Dans la culture politique des Argentins, la doctrine du « nationalisme territorial » est plus que jamais enracinée. L’État argentin ne cesse d’affirmer sa volonté d’étendre sa souveraineté à l’ensemble de la plateforme continentale, y compris sur les rives septentrionales du continent antarctique. Un Ministère intitulé « Secrétariat d’État aux Malvinas, aux Iles Sandwich et à la Géorgie du Sud » a été créé. Et les manuels scolaires rappellent que les Malouines « sont un membre arraché au corps de la Patrie ».

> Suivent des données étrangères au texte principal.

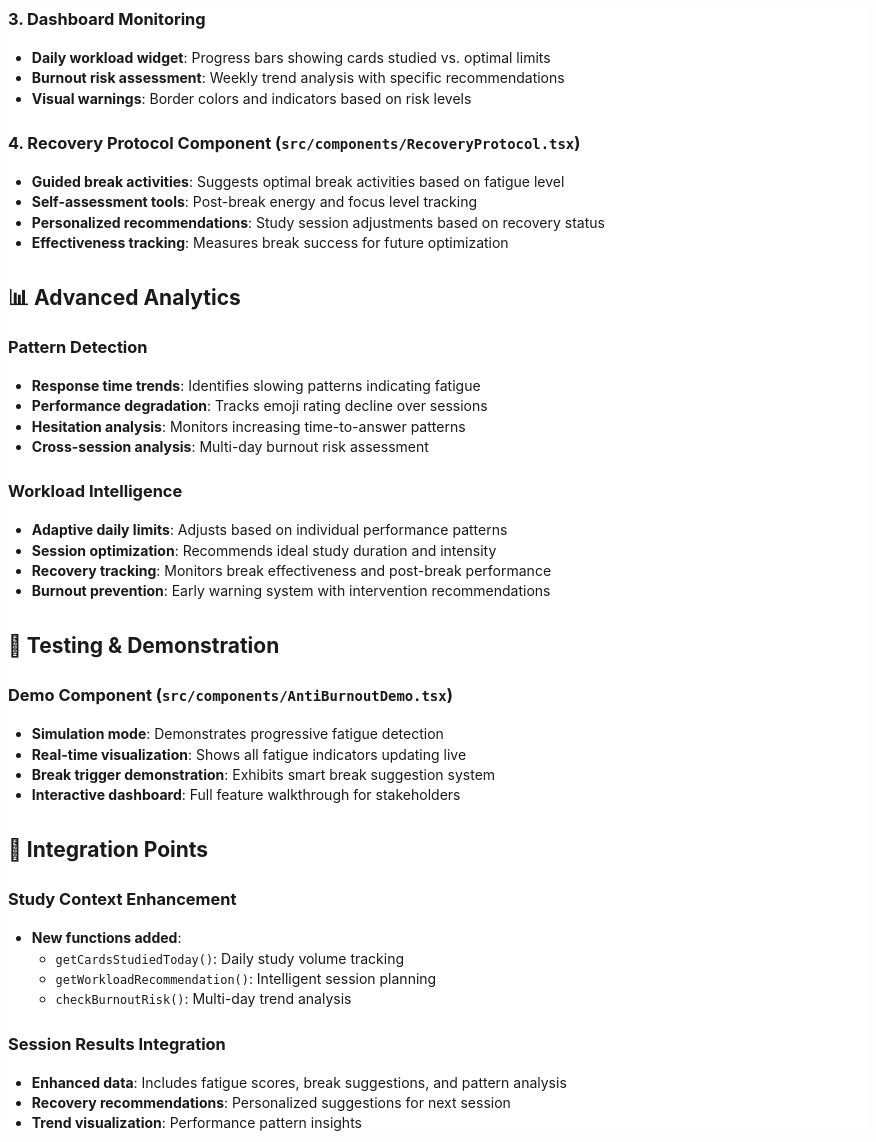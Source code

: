 ### 3. Dashboard Monitoring
- **Daily workload widget**: Progress bars showing cards studied vs. optimal limits
- **Burnout risk assessment**: Weekly trend analysis with specific recommendations
- **Visual warnings**: Border colors and indicators based on risk levels

### 4. Recovery Protocol Component (`src/components/RecoveryProtocol.tsx`)
- **Guided break activities**: Suggests optimal break activities based on fatigue level
- **Self-assessment tools**: Post-break energy and focus level tracking
- **Personalized recommendations**: Study session adjustments based on recovery status
- **Effectiveness tracking**: Measures break success for future optimization

## 📊 Advanced Analytics

### Pattern Detection
- **Response time trends**: Identifies slowing patterns indicating fatigue
- **Performance degradation**: Tracks emoji rating decline over sessions
- **Hesitation analysis**: Monitors increasing time-to-answer patterns
- **Cross-session analysis**: Multi-day burnout risk assessment

### Workload Intelligence
- **Adaptive daily limits**: Adjusts based on individual performance patterns
- **Session optimization**: Recommends ideal study duration and intensity
- **Recovery tracking**: Monitors break effectiveness and post-break performance
- **Burnout prevention**: Early warning system with intervention recommendations

## 🧪 Testing & Demonstration

### Demo Component (`src/components/AntiBurnoutDemo.tsx`)
- **Simulation mode**: Demonstrates progressive fatigue detection
- **Real-time visualization**: Shows all fatigue indicators updating live
- **Break trigger demonstration**: Exhibits smart break suggestion system
- **Interactive dashboard**: Full feature walkthrough for stakeholders

## 🔄 Integration Points

### Study Context Enhancement
- **New functions added**:
  - `getCardsStudiedToday()`: Daily study volume tracking
  - `getWorkloadRecommendation()`: Intelligent session planning
  - `checkBurnoutRisk()`: Multi-day trend analysis

### Session Results Integration
- **Enhanced data**: Includes fatigue scores, break suggestions, and pattern analysis
- **Recovery recommendations**: Personalized suggestions for next session
- **Trend visualization**: Performance pattern insights
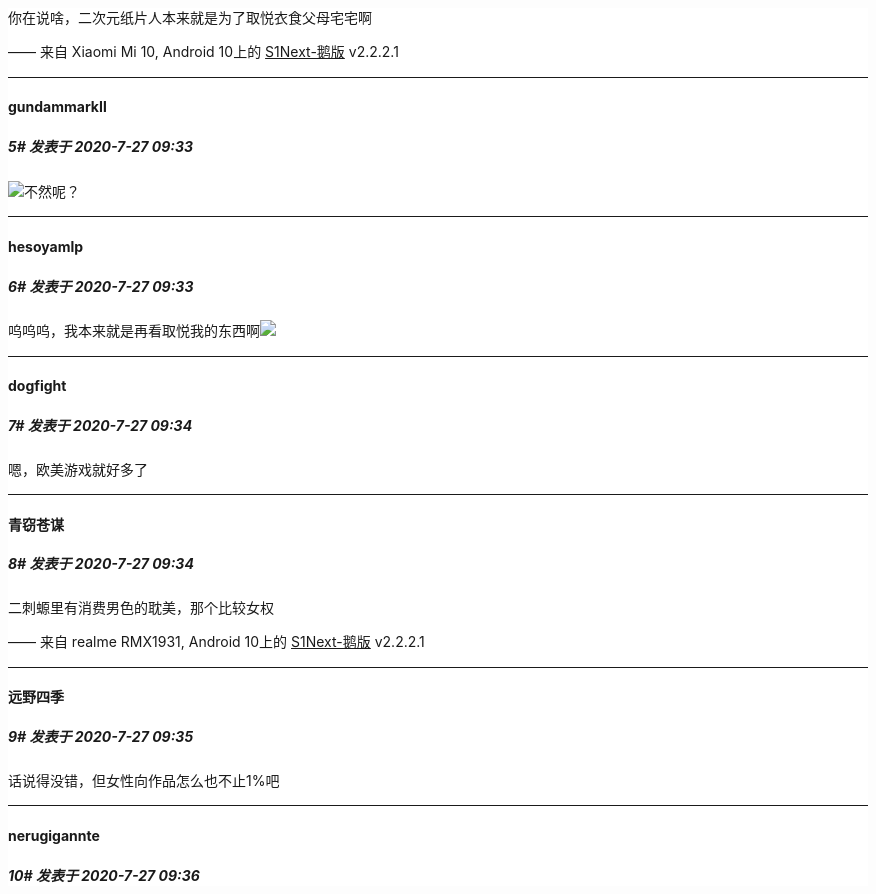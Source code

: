 
你在说啥，二次元纸片人本来就是为了取悦衣食父母宅宅啊

—— 来自 Xiaomi Mi 10, Android 10上的 [S1Next-鹅版](https://github.com/ykrank/S1-Next/releases) v2.2.2.1


-----

####  gundammarkⅡ  
##### 5#       发表于 2020-7-27 09:33


<img src="https://static.saraba1st.com/image/smiley/face2017/037.png" referrerpolicy="no-referrer">不然呢？


-----

####  hesoyamlp  
##### 6#       发表于 2020-7-27 09:33


呜呜呜，我本来就是再看取悦我的东西啊<img src="https://static.saraba1st.com/image/smiley/face2017/001.png" referrerpolicy="no-referrer">


-----

####  dogfight  
##### 7#       发表于 2020-7-27 09:34


嗯，欧美游戏就好多了


-----

####  青窃苍谋  
##### 8#       发表于 2020-7-27 09:34


二刺螈里有消费男色的耽美，那个比较女权

—— 来自 realme RMX1931, Android 10上的 [S1Next-鹅版](https://github.com/ykrank/S1-Next/releases) v2.2.2.1


-----

####  远野四季  
##### 9#       发表于 2020-7-27 09:35


话说得没错，但女性向作品怎么也不止1%吧


-----

####  nerugigannte  
##### 10#       发表于 2020-7-27 09:36

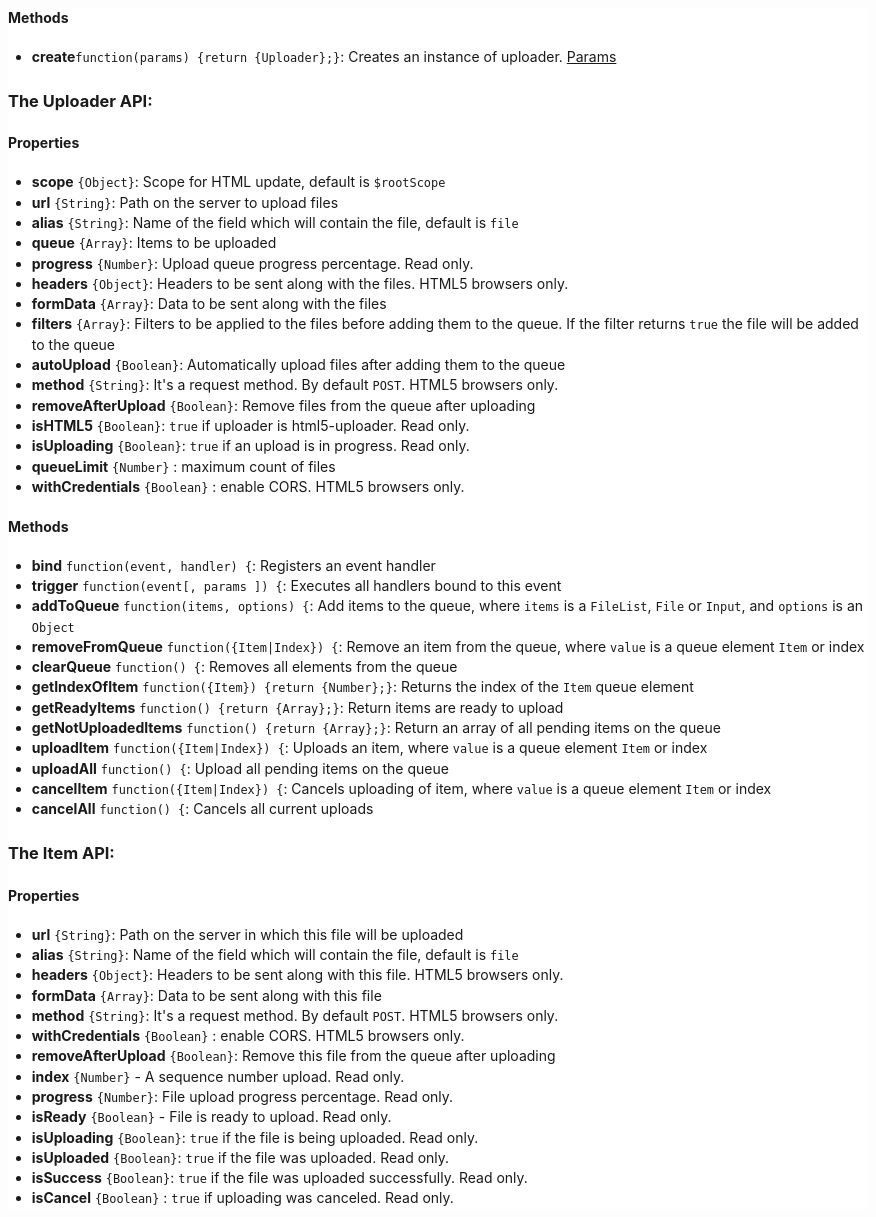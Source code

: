#### Methods
- **create**`function(params) {return {Uploader};}`: Creates an instance of uploader. [Params](https://github.com/nervgh/angular-file-upload#properties)


### The Uploader API:

#### Properties

- **scope** `{Object}`: Scope for HTML update, default is `$rootScope`
- **url** `{String}`: Path on the server to upload files
- **alias** `{String}`: Name of the field which will contain the file, default is `file`
- **queue** `{Array}`: Items to be uploaded
- **progress** `{Number}`: Upload queue progress percentage. Read only.
- **headers** `{Object}`: Headers to be sent along with the files. HTML5 browsers only.
- **formData** `{Array}`: Data to be sent along with the files
- **filters** `{Array}`: Filters to be applied to the files before adding them to the queue. If the filter returns `true` the file will be added to the queue
- **autoUpload** `{Boolean}`: Automatically upload files after adding them to the queue
- **method** `{String}`: It's a request method. By default `POST`. HTML5 browsers only.
- **removeAfterUpload** `{Boolean}`: Remove files from the queue after uploading
- **isHTML5** `{Boolean}`: `true` if uploader is html5-uploader. Read only.
- **isUploading** `{Boolean}`: `true` if an upload is in progress. Read only.
- **queueLimit** `{Number}` : maximum count of files
- **withCredentials** `{Boolean}` : enable CORS. HTML5 browsers only.

#### Methods

- **bind** `function(event, handler) {`: Registers an event handler
- **trigger** `function(event[, params ]) {`: Executes all handlers bound to this event
- **addToQueue** `function(items, options) {`: Add items to the queue, where `items` is a `FileList`, `File` or `Input`, and `options` is an `Object`
- **removeFromQueue** `function({Item|Index}) {`: Remove an item from the queue, where `value` is a queue element `Item` or index
- **clearQueue** `function() {`: Removes all elements from the queue
- **getIndexOfItem** `function({Item}) {return {Number};}`: Returns the index of the `Item` queue element
- **getReadyItems** `function() {return {Array};}`: Return items are ready to upload
- **getNotUploadedItems** `function() {return {Array};}`: Return an array of all pending items on the queue
- **uploadItem** `function({Item|Index}) {`: Uploads an item, where `value` is a queue element `Item` or index
- **uploadAll** `function() {`: Upload all pending items on the queue
- **cancelItem** `function({Item|Index}) {`: Cancels uploading of item, where `value` is a queue element `Item` or index
- **cancelAll** `function() {`: Cancels all current uploads

### The Item API:

#### Properties

- **url** `{String}`: Path on the server in which this file will be uploaded
- **alias** `{String}`: Name of the field which will contain the file, default is `file` 
- **headers** `{Object}`: Headers to be sent along with this file. HTML5 browsers only.
- **formData** `{Array}`: Data to be sent along with this file
- **method** `{String}`: It's a request method. By default `POST`. HTML5 browsers only.
- **withCredentials** `{Boolean}` : enable CORS. HTML5 browsers only.
- **removeAfterUpload** `{Boolean}`: Remove this file from the queue after uploading
- **index** `{Number}` - A sequence number upload. Read only.
- **progress** `{Number}`: File upload progress percentage. Read only.
- **isReady** `{Boolean}` - File is ready to upload. Read only.
- **isUploading** `{Boolean}`: `true` if the file is being uploaded. Read only.
- **isUploaded** `{Boolean}`: `true` if the file was uploaded. Read only.
- **isSuccess** `{Boolean}`: `true` if the file was uploaded successfully. Read only.
- **isCancel** `{Boolean}` : `true` if uploading was canceled. Read only.
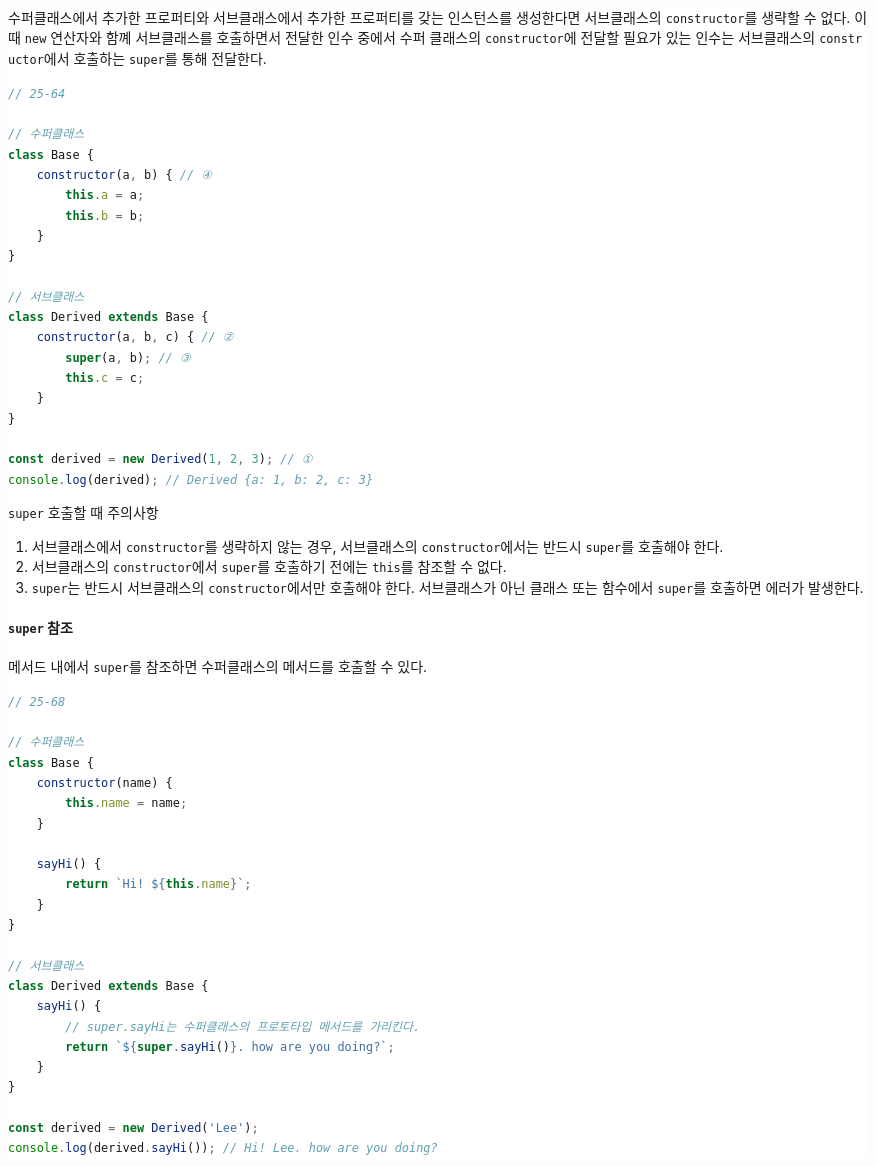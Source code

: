 수퍼클래스에서 추가한 프로퍼티와 서브클래스에서 추가한 프로퍼티를 갖는 인스턴스를 생성한다면 서브클래스의 `constructor`를 생략할 수 없다. 이때 `new` 연산자와 함꼐 서브클래스를 호출하면서 전달한 인수 중에서 수퍼 클래스의 `constructor`에 전달할 필요가 있는 인수는 서브클래스의 `constructor`에서 호출하는 `super`를 통해 전달한다.

```js
// 25-64

// 수퍼클래스
class Base {
    constructor(a, b) { // ④
        this.a = a;
        this.b = b;
    }
}

// 서브클래스
class Derived extends Base {
    constructor(a, b, c) { // ②
        super(a, b); // ③
        this.c = c;
    }
}

const derived = new Derived(1, 2, 3); // ①
console.log(derived); // Derived {a: 1, b: 2, c: 3}
```

`super`  호출할 때 주의사항

1. 서브클래스에서 `constructor`를 생략하지 않는 경우, 서브클래스의 `constructor`에서는 반드시 `super`를 호출해야 한다.
2. 서브클래스의 `constructor`에서 `super`를 호출하기 전에는 `this`를 참조할 수 없다.
3. `super`는 반드시 서브클래스의 `constructor`에서만 호출해야 한다. 서브클래스가 아닌 클래스 또는 함수에서 `super`를 호출하면 에러가 발생한다.

#### `super` 참조

메서드 내에서 `super`를 참조하면 수퍼클래스의 메서드를 호출할 수 있다.

```js
// 25-68

// 수퍼클래스
class Base {
    constructor(name) {
        this.name = name;
    }

    sayHi() {
        return `Hi! ${this.name}`;
    }
}

// 서브클래스
class Derived extends Base {
    sayHi() {
        // super.sayHi는 수퍼클래스의 프로토타입 메서드를 가리킨다.
        return `${super.sayHi()}. how are you doing?`;
    }
}

const derived = new Derived('Lee');
console.log(derived.sayHi()); // Hi! Lee. how are you doing?
```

Le 14 Janvier 2022, le Ministre des Affaires Étrangères publiait une déclaration réaffirmant « que les Malouines sont illégalement occupées ». Et en février, le Président argentin en personne se rendait en Russie puis en Chine pour exprimer le souhait de Buenos Aire de rejoindre les BRICS et d’obtenir l’appui de Moscou et de Pékin dans le règlement du contentieux.                                                                                                                                                                                                                                                               

Quant aux arguments « géographiques » la balance penche sans nul doute possible du côté argentin : les Iles baignent en effet dans le même environnement géologique que la Patagonie voisine, à moins de 470 kilomètres, via le plateau continental. Et les données biogéographiques tant en matière de faune que de flore, sont identiques !

Mais ces considérations peuvent paraitre secondaires par rapport aux arguments liés à l’Histoire.

En la matière, les Britanniques évoquent un argument au demeurant classique : l’utis possidetis, l’occupation et le peuplement.

Londres souligne « une occupation continue » depuis 1833, ce qui est rigoureusement exact, à la « nuance » près que cette occupation a démarré par un coup de force, l’expulsion de la garnison argentine installée à Puerto Argentino, et immédiatement rebaptisée Port Stanley.

Quant au peuplement, il est depuis cette date exclusivement britannique. Et pour cause ! Londres n’a pas cessé d’envoyer dans ses « Falklands Islands » des « kelpers », éleveurs de moutons d’origine écossaise. Tous britanniques, certes ! Les résultats du référendum d’autodétermination organisé par Londres en Mars 2013 ne pouvaient guère surprendre : 98,8% de ses sujets britanniques se sont effectivement déclarés favorables « au maintien des Malouines au sein du Royaume-Uni (sic).

Quant aux arguments « historiques » de la partie argentine, ils reposent tout d’abord sur la « découverte » des îles. Dès 1520, l’équipage de Magellan consigne cette dernière, confirmée par les navigateurs espagnols Esteban Gomez et Diego de Ribera. Et l’Empereur Charkes Quint officialise l’emprise castillane.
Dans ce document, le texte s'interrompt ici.